* _The data_
————
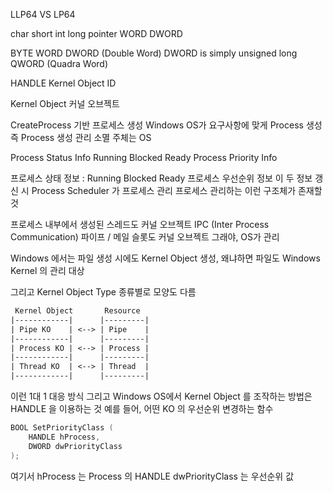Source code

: 
LLP64 VS LP64 

char short int long pointer 
WORD 
DWORD 

BYTE 
WORD 
DWORD (Double Word) 
DWORD is simply unsigned long 
QWORD (Quadra Word)

HANDLE 
Kernel Object ID 

Kernel Object 
커널 오브젝트 

CreateProcess 기반 프로세스 생성 
Windows OS가 요구사항에 맞게 Process 생성
즉 Process 생성 관리 소멸 주체는 OS 

Process Status Info 
Running Blocked Ready 
Process Priority Info 

프로세스 상태 정보 : Running Blocked Ready
프로세스 우선순위 정보 
이 두 정보 갱신 시 Process Scheduler 가 프로세스 관리 
프로세스 관리하는 이런 구조체가 존재할 것 

프로세스 내부에서 생성된 스레드도 커널 오브젝트 
IPC (Inter Process Communication) 파이프 / 메일 슬롯도 커널 오브젝트 
그래야, OS가 관리 

Windows 에서는 파일 생성 시에도 Kernel Object 생성, 왜냐하면 
파일도 Windows Kernel 의 관리 대상 

그리고 Kernel Object Type 종류별로 모양도 다름 

```txt
 Kernel Object       Resource 
|------------|      |---------|
| Pipe KO    | <--> | Pipe    |
|------------|      |---------|
| Process KO | <--> | Process |
|------------|      |---------|
| Thread KO  | <--> | Thread  |
|------------|      |---------|
```

이런 1대 1 대응 방식 
그리고 Windows OS에서 Kernel Object 를 조작하는 방법은 
HANDLE 을 이용하는 것 예를 들어, 
어떤 KO 의 우선순위 변경하는 함수 
```cpp
BOOL SetPriorityClass (
    HANDLE hProcess, 
    DWORD dwPriorityClass 
);
```
여기서 hProcess 는 Process 의 HANDLE 
dwPriorityClass 는 우선순위 값 



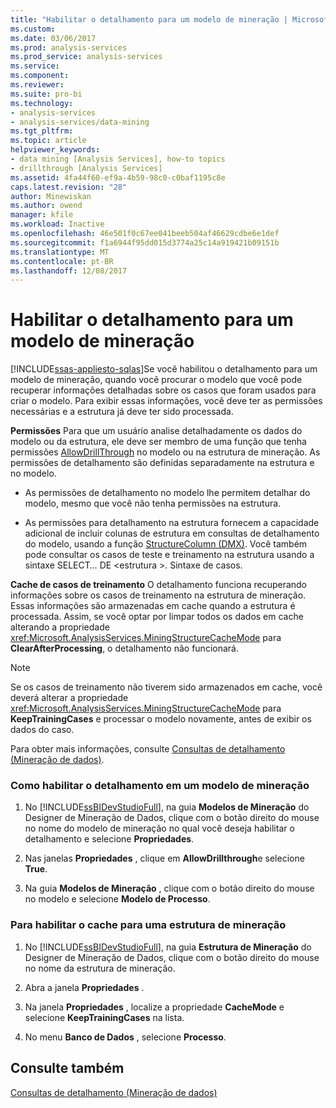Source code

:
 ```yaml
---
title: "Habilitar o detalhamento para um modelo de mineração | Microsoft Docs"
ms.custom: 
ms.date: 03/06/2017
ms.prod: analysis-services
ms.prod_service: analysis-services
ms.service: 
ms.component: 
ms.reviewer: 
ms.suite: pro-bi
ms.technology:
- analysis-services
- analysis-services/data-mining
ms.tgt_pltfrm: 
ms.topic: article
helpviewer_keywords:
- data mining [Analysis Services], how-to topics
- drillthrough [Analysis Services]
ms.assetid: 4fa44f60-ef9a-4b59-98c0-c0baf1195c8e
caps.latest.revision: "28"
author: Minewiskan
ms.author: owend
manager: kfile
ms.workload: Inactive
ms.openlocfilehash: 46e501f0c67ee041beeb504af46629cdbe6e1def
ms.sourcegitcommit: f1a6944f95dd015d3774a25c14a919421b09151b
ms.translationtype: MT
ms.contentlocale: pt-BR
ms.lasthandoff: 12/08/2017
---
```

# <a name="enable-drillthrough-for-a-mining-model"></a>Habilitar o detalhamento para um modelo de mineração
[!INCLUDE[ssas-appliesto-sqlas](../../includes/ssas-appliesto-sqlas.md)]Se você habilitou o detalhamento para um modelo de mineração, quando você procurar o modelo que você pode recuperar informações detalhadas sobre os casos que foram usados para criar o modelo. Para exibir essas informações, você deve ter as permissões necessárias e a estrutura já deve ter sido processada.  
  
 **Permissões** Para que um usuário analise detalhadamente os dados do modelo ou da estrutura, ele deve ser membro de uma função que tenha permissões [AllowDrillThrough](../../analysis-services/scripting/properties/allowdrillthrough-element-assl.md) no modelo ou na estrutura de mineração. As permissões de detalhamento são definidas separadamente na estrutura e no modelo.  
  
-   As permissões de detalhamento no modelo lhe permitem detalhar do modelo, mesmo que você não tenha permissões na estrutura.  
  
-   As permissões para detalhamento na estrutura fornecem a capacidade adicional de incluir colunas de estrutura em consultas de detalhamento do modelo, usando a função [StructureColumn &#40;DMX&#41;](../../dmx/structurecolumn-dmx.md). Você também pode consultar os casos de teste e treinamento na estrutura usando a sintaxe SELECT… DE \<estrutura >. Sintaxe de casos.  
  
 **Cache de casos de treinamento** O detalhamento funciona recuperando informações sobre os casos de treinamento na estrutura de mineração. Essas informações são armazenadas em cache quando a estrutura é processada. Assim, se você optar por limpar todos os dados em cache alterando a propriedade <xref:Microsoft.AnalysisServices.MiningStructureCacheMode> para **ClearAfterProcessing**, o detalhamento não funcionará.  
  
> [!NOTE]  
>  Se os casos de treinamento não tiverem sido armazenados em cache, você deverá alterar a propriedade <xref:Microsoft.AnalysisServices.MiningStructureCacheMode> para **KeepTrainingCases** e processar o modelo novamente, antes de exibir os dados do caso.  
  
 Para obter mais informações, consulte [Consultas de detalhamento &#40;Mineração de dados&#41;](../../analysis-services/data-mining/drillthrough-queries-data-mining.md).  
  
### <a name="to-enable-drillthrough-on-a-mining-model"></a>Como habilitar o detalhamento em um modelo de mineração  
  
1.  No [!INCLUDE[ssBIDevStudioFull](../../includes/ssbidevstudiofull-md.md)], na guia **Modelos de Mineração** do Designer de Mineração de Dados, clique com o botão direito do mouse no nome do modelo de mineração no qual você deseja habilitar o detalhamento e selecione **Propriedades**.  
  
2.  Nas janelas **Propriedades** , clique em **AllowDrillthrough**e selecione **True**.  
  
3.  Na guia **Modelos de Mineração** , clique com o botão direito do mouse no modelo e selecione **Modelo de Processo**.  
  
### <a name="to-enable-caching-for-a-mining-structure"></a>Para habilitar o cache para uma estrutura de mineração  
  
1.  No [!INCLUDE[ssBIDevStudioFull](../../includes/ssbidevstudiofull-md.md)], na guia **Estrutura de Mineração** do Designer de Mineração de Dados, clique com o botão direito do mouse no nome da estrutura de mineração.  
  
2.  Abra a janela **Propriedades** .  
  
3.  Na janela **Propriedades** , localize a propriedade **CacheMode** e selecione **KeepTrainingCases** na lista.  
  
4.  No menu **Banco de Dados** , selecione **Processo**.  
  
## <a name="see-also"></a>Consulte também  
 [Consultas de detalhamento &#40;Mineração de dados&#41;](../../analysis-services/data-mining/drillthrough-queries-data-mining.md)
————
* _Exercise goal_
If pictures appear among the entries above, omit them; repeat everything else verbatim.

* _Reply to the task_
Source code

: 
LLP64 VS LP64 

char short int long pointer 
WORD 
DWORD 

BYTE 
WORD 
DWORD (Double Word) 
DWORD is simply unsigned long 
QWORD (Quadra Word)

HANDLE 
Kernel Object ID 

Kernel Object 
커널 오브젝트 

CreateProcess 기반 프로세스 생성 
Windows OS가 요구사항에 맞게 Process 생성
즉 Process 생성 관리 소멸 주체는 OS 

Process Status Info 
Running Blocked Ready 
Process Priority Info 

프로세스 상태 정보 : Running Blocked Ready
프로세스 우선순위 정보 
이 두 정보 갱신 시 Process Scheduler 가 프로세스 관리 
프로세스 관리하는 이런 구조체가 존재할 것 

프로세스 내부에서 생성된 스레드도 커널 오브젝트 
IPC (Inter Process Communication) 파이프 / 메일 슬롯도 커널 오브젝트 
그래야, OS가 관리 

Windows 에서는 파일 생성 시에도 Kernel Object 생성, 왜냐하면 
파일도 Windows Kernel 의 관리 대상 

그리고 Kernel Object Type 종류별로 모양도 다름 

```txt
 Kernel Object       Resource 
|------------|      |---------|
| Pipe KO    | <--> | Pipe    |
|------------|      |---------|
| Process KO | <--> | Process |
|------------|      |---------|
| Thread KO  | <--> | Thread  |
|------------|      |---------|
```

이런 1대 1 대응 방식 
그리고 Windows OS에서 Kernel Object 를 조작하는 방법은 
HANDLE 을 이용하는 것 예를 들어, 
어떤 KO 의 우선순위 변경하는 함수 
```cpp
BOOL SetPriorityClass (
    HANDLE hProcess, 
    DWORD dwPriorityClass 
);
```
여기서 hProcess 는 Process 의 HANDLE 
dwPriorityClass 는 우선순위 값 



Source code

:
 ```yaml
---
title: "Habilitar o detalhamento para um modelo de mineração | Microsoft Docs"
ms.custom: 
ms.date: 03/06/2017
ms.prod: analysis-services
ms.prod_service: analysis-services
ms.service: 
ms.component: 
ms.reviewer: 
ms.suite: pro-bi
ms.technology:
- analysis-services
- analysis-services/data-mining
ms.tgt_pltfrm: 
ms.topic: article
helpviewer_keywords:
- data mining [Analysis Services], how-to topics
- drillthrough [Analysis Services]
ms.assetid: 4fa44f60-ef9a-4b59-98c0-c0baf1195c8e
caps.latest.revision: "28"
author: Minewiskan
ms.author: owend
manager: kfile
ms.workload: Inactive
ms.openlocfilehash: 46e501f0c67ee041beeb504af46629cdbe6e1def
ms.sourcegitcommit: f1a6944f95dd015d3774a25c14a919421b09151b
ms.translationtype: MT
ms.contentlocale: pt-BR
ms.lasthandoff: 12/08/2017
---
```

# <a name="enable-drillthrough-for-a-mining-model"></a>Habilitar o detalhamento para um modelo de mineração
[!INCLUDE[ssas-appliesto-sqlas](../../includes/ssas-appliesto-sqlas.md)]Se você habilitou o detalhamento para um modelo de mineração, quando você procurar o modelo que você pode recuperar informações detalhadas sobre os casos que foram usados para criar o modelo. Para exibir essas informações, você deve ter as permissões necessárias e a estrutura já deve ter sido processada.  
  
 **Permissões** Para que um usuário analise detalhadamente os dados do modelo ou da estrutura, ele deve ser membro de uma função que tenha permissões [AllowDrillThrough](../../analysis-services/scripting/properties/allowdrillthrough-element-assl.md) no modelo ou na estrutura de mineração. As permissões de detalhamento são definidas separadamente na estrutura e no modelo.  
  
-   As permissões de detalhamento no modelo lhe permitem detalhar do modelo, mesmo que você não tenha permissões na estrutura.  
  
-   As permissões para detalhamento na estrutura fornecem a capacidade adicional de incluir colunas de estrutura em consultas de detalhamento do modelo, usando a função [StructureColumn &#40;DMX&#41;](../../dmx/structurecolumn-dmx.md). Você também pode consultar os casos de teste e treinamento na estrutura usando a sintaxe SELECT… DE \<estrutura >. Sintaxe de casos.  
  
 **Cache de casos de treinamento** O detalhamento funciona recuperando informações sobre os casos de treinamento na estrutura de mineração. Essas informações são armazenadas em cache quando a estrutura é processada. Assim, se você optar por limpar todos os dados em cache alterando a propriedade <xref:Microsoft.AnalysisServices.MiningStructureCacheMode> para **ClearAfterProcessing**, o detalhamento não funcionará.  
  
> [!NOTE]  
>  Se os casos de treinamento não tiverem sido armazenados em cache, você deverá alterar a propriedade <xref:Microsoft.AnalysisServices.MiningStructureCacheMode> para **KeepTrainingCases** e processar o modelo novamente, antes de exibir os dados do caso.  
  
 Para obter mais informações, consulte [Consultas de detalhamento &#40;Mineração de dados&#41;](../../analysis-services/data-mining/drillthrough-queries-data-mining.md).  
  
### <a name="to-enable-drillthrough-on-a-mining-model"></a>Como habilitar o detalhamento em um modelo de mineração  
  
1.  No [!INCLUDE[ssBIDevStudioFull](../../includes/ssbidevstudiofull-md.md)], na guia **Modelos de Mineração** do Designer de Mineração de Dados, clique com o botão direito do mouse no nome do modelo de mineração no qual você deseja habilitar o detalhamento e selecione **Propriedades**.  
  
2.  Nas janelas **Propriedades** , clique em **AllowDrillthrough**e selecione **True**.  
  
3.  Na guia **Modelos de Mineração** , clique com o botão direito do mouse no modelo e selecione **Modelo de Processo**.  
  
### <a name="to-enable-caching-for-a-mining-structure"></a>Para habilitar o cache para uma estrutura de mineração  
  
1.  No [!INCLUDE[ssBIDevStudioFull](../../includes/ssbidevstudiofull-md.md)], na guia **Estrutura de Mineração** do Designer de Mineração de Dados, clique com o botão direito do mouse no nome da estrutura de mineração.  
  
2.  Abra a janela **Propriedades** .  
  
3.  Na janela **Propriedades** , localize a propriedade **CacheMode** e selecione **KeepTrainingCases** na lista.  
  
4.  No menu **Banco de Dados** , selecione **Processo**.  
  
## <a name="see-also"></a>Consulte também  
 [Consultas de detalhamento &#40;Mineração de dados&#41;](../../analysis-services/data-mining/drillthrough-queries-data-mining.md)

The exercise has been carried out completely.